* **What this task involves**
Starting with the line that contains "<th>RGB</th>" and stopping after the line that contains "## Installation", return each line below exactly as written, with no others.

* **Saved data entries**
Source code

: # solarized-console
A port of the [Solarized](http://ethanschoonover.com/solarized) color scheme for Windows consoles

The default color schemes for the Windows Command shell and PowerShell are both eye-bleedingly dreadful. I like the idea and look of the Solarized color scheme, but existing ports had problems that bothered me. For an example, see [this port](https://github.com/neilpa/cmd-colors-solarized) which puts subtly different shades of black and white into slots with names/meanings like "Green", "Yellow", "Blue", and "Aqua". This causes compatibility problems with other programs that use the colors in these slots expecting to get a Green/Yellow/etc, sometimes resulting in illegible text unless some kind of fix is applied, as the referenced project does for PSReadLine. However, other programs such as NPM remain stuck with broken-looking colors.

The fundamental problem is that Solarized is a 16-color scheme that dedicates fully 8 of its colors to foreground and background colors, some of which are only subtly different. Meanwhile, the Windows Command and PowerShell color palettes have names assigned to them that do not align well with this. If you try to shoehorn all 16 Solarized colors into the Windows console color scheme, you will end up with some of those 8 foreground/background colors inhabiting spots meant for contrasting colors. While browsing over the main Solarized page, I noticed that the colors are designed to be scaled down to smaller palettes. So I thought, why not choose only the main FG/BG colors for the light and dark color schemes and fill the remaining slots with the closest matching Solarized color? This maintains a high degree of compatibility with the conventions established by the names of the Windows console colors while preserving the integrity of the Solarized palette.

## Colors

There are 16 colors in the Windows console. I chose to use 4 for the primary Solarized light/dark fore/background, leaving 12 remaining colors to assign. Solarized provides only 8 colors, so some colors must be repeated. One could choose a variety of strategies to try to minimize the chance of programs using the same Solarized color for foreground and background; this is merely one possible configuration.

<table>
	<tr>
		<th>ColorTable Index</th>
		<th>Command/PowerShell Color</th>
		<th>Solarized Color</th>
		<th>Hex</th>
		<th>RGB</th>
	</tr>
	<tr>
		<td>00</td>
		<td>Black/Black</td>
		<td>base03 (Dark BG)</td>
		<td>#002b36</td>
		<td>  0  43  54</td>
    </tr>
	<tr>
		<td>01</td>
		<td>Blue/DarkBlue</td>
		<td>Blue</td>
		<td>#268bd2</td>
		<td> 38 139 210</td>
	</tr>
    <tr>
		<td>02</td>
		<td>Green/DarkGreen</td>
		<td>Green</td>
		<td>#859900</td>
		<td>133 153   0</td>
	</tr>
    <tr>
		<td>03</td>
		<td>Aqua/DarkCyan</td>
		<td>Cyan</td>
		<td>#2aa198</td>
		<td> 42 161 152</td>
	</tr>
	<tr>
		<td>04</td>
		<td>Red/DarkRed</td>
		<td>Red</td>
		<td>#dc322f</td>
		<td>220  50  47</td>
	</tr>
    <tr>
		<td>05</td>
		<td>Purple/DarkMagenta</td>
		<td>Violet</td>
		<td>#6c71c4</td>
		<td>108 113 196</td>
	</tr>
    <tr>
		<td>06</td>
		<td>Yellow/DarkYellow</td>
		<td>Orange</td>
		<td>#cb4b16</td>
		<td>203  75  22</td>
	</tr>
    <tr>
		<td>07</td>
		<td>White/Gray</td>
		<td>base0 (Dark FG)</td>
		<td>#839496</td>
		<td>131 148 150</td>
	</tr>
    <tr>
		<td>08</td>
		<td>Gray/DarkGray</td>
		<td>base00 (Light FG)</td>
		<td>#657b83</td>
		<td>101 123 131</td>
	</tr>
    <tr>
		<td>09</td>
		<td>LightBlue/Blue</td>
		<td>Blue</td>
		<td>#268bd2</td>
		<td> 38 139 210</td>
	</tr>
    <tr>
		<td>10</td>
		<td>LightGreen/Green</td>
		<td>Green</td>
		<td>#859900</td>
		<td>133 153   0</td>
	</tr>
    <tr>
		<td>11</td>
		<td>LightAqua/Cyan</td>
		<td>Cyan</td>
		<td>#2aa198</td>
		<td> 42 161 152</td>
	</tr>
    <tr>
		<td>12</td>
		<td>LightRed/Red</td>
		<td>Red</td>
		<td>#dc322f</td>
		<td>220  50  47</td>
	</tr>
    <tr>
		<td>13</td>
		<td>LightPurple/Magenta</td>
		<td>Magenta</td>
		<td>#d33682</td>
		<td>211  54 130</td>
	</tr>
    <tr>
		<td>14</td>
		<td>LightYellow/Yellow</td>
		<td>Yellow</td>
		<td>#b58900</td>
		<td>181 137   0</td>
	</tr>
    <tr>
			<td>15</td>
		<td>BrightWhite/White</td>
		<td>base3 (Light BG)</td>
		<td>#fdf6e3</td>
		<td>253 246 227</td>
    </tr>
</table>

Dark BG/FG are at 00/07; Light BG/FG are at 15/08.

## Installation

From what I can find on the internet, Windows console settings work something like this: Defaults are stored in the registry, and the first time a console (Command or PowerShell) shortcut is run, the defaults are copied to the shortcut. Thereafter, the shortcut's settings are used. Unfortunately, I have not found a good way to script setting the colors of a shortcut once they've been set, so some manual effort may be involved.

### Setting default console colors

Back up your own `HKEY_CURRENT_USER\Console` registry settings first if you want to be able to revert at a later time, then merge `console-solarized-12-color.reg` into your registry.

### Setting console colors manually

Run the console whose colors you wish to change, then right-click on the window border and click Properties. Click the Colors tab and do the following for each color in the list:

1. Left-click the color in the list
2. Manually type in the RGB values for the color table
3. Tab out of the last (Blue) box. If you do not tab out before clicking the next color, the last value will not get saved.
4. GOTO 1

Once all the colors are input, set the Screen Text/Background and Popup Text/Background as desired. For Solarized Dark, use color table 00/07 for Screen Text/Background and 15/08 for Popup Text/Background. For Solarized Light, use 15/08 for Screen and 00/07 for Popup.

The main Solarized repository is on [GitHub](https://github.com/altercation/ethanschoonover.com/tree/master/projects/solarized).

* **Solution for this problem**
		<th>RGB</th>
	</tr>
	<tr>
		<td>00</td>
		<td>Black/Black</td>
		<td>base03 (Dark BG)</td>
		<td>#002b36</td>
		<td>  0  43  54</td>
    </tr>
	<tr>
		<td>01</td>
		<td>Blue/DarkBlue</td>
		<td>Blue</td>
		<td>#268bd2</td>
		<td> 38 139 210</td>
	</tr>
    <tr>
		<td>02</td>
		<td>Green/DarkGreen</td>
		<td>Green</td>
		<td>#859900</td>
		<td>133 153   0</td>
	</tr>
    <tr>
		<td>03</td>
		<td>Aqua/DarkCyan</td>
		<td>Cyan</td>
		<td>#2aa198</td>
		<td> 42 161 152</td>
	</tr>
	<tr>
		<td>04</td>
		<td>Red/DarkRed</td>
		<td>Red</td>
		<td>#dc322f</td>
		<td>220  50  47</td>
	</tr>
    <tr>
		<td>05</td>
		<td>Purple/DarkMagenta</td>
		<td>Violet</td>
		<td>#6c71c4</td>
		<td>108 113 196</td>
	</tr>
    <tr>
		<td>06</td>
		<td>Yellow/DarkYellow</td>
		<td>Orange</td>
		<td>#cb4b16</td>
		<td>203  75  22</td>
	</tr>
    <tr>
		<td>07</td>
		<td>White/Gray</td>
		<td>base0 (Dark FG)</td>
		<td>#839496</td>
		<td>131 148 150</td>
	</tr>
    <tr>
		<td>08</td>
		<td>Gray/DarkGray</td>
		<td>base00 (Light FG)</td>
		<td>#657b83</td>
		<td>101 123 131</td>
	</tr>
    <tr>
		<td>09</td>
		<td>LightBlue/Blue</td>
		<td>Blue</td>
		<td>#268bd2</td>
		<td> 38 139 210</td>
	</tr>
    <tr>
		<td>10</td>
		<td>LightGreen/Green</td>
		<td>Green</td>
		<td>#859900</td>
		<td>133 153   0</td>
	</tr>
    <tr>
		<td>11</td>
		<td>LightAqua/Cyan</td>
		<td>Cyan</td>
		<td>#2aa198</td>
		<td> 42 161 152</td>
	</tr>
    <tr>
		<td>12</td>
		<td>LightRed/Red</td>
		<td>Red</td>
		<td>#dc322f</td>
		<td>220  50  47</td>
	</tr>
    <tr>
		<td>13</td>
		<td>LightPurple/Magenta</td>
		<td>Magenta</td>
		<td>#d33682</td>
		<td>211  54 130</td>
	</tr>
    <tr>
		<td>14</td>
		<td>LightYellow/Yellow</td>
		<td>Yellow</td>
		<td>#b58900</td>
		<td>181 137   0</td>
	</tr>
    <tr>
			<td>15</td>
		<td>BrightWhite/White</td>
		<td>base3 (Light BG)</td>
		<td>#fdf6e3</td>
		<td>253 246 227</td>
    </tr>
</table>

Dark BG/FG are at 00/07; Light BG/FG are at 15/08.

## Installation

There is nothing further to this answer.